[2021-10-12] ISCA 2021 Section 3A: Machine Learning 1
Published:
This reading blog is about three papers in Section 3A: Machine Learning 1 of ISCA 2021.
RaPiD: AI Accelerator for Ultra-Low Precision Training and Inference
This accelerator supports mixed precisions for both training and inference: 16 and 8-bit floating-point and 4 and 2-bit fixed point. It imporves both performance(TOPS) and energy efficiency(TOPS/W) at ultra-low preceision. In my opinion, this work contributes more on the engineering part (architecture).
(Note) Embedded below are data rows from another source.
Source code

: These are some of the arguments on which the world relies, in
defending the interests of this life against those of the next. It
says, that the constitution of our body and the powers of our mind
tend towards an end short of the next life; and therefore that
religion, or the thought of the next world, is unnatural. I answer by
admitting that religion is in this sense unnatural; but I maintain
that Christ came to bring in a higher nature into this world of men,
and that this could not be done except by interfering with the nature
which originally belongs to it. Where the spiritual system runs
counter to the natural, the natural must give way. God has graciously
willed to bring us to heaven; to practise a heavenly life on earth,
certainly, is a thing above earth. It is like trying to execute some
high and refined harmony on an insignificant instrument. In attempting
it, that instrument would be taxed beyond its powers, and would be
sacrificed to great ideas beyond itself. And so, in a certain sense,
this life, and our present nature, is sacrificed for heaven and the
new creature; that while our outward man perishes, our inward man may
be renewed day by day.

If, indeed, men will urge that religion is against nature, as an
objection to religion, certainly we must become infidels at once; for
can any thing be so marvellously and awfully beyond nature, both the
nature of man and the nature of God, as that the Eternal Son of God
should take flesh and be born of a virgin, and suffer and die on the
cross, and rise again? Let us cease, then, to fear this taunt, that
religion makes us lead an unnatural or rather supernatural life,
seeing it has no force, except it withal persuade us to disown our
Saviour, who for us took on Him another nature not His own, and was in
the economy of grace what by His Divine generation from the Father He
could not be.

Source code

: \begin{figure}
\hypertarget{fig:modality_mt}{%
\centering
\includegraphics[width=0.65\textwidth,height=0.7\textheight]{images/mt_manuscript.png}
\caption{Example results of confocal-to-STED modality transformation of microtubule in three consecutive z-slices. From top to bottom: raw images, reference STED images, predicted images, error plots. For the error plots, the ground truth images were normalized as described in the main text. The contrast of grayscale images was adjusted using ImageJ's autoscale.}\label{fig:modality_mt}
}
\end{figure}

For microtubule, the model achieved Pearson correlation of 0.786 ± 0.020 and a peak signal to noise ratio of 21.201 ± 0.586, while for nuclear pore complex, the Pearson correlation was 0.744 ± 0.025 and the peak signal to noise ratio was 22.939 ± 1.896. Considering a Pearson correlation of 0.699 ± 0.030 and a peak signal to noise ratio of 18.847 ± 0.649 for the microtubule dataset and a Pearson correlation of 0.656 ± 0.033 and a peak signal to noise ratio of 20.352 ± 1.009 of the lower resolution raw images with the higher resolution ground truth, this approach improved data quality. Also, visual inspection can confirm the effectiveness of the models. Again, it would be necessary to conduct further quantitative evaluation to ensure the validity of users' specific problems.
MPE Array: Mixed-Precision PE Array
Here are the challenges and solutions for scaled precisions. 1) Challenge: Support both INT and FP pipelines. Solution: Seperation of the integer and floating point pipelines. 2) Challenge: FP8 for training has two format, one for forward(1,5,3), another for backward(1,4,3). Solution: On-the-fly conversion. Both ceonver to 9bit (1,5,3) 3) Challenge: performance scaling from FP16 to FP8. Solution: sub-SIMD partition. 4) Challenge: IN4/INT2 inference circuit-level optimizations. Solution: double INT4/INT2 engines; Operand Reuse: Sub-SIMD
Sparsity-aware Zero-gating and Frequency Throttling
1) Zero-gating for zero operands 2) Sparsity-aware frequency throttling. Use clock throttling rather than DVFS. (Although I don’t know what clock throttling); not in critical path
Data Communication Among Cores and Memory
Bi-directional ring interconnnection to communicate data between cores and memory. Data fetch latency can be hidden by double-buffering data in L1 overlapped with computations; Assign unique identification tags; Support multi-cast comminucations; Support for “request aggregation”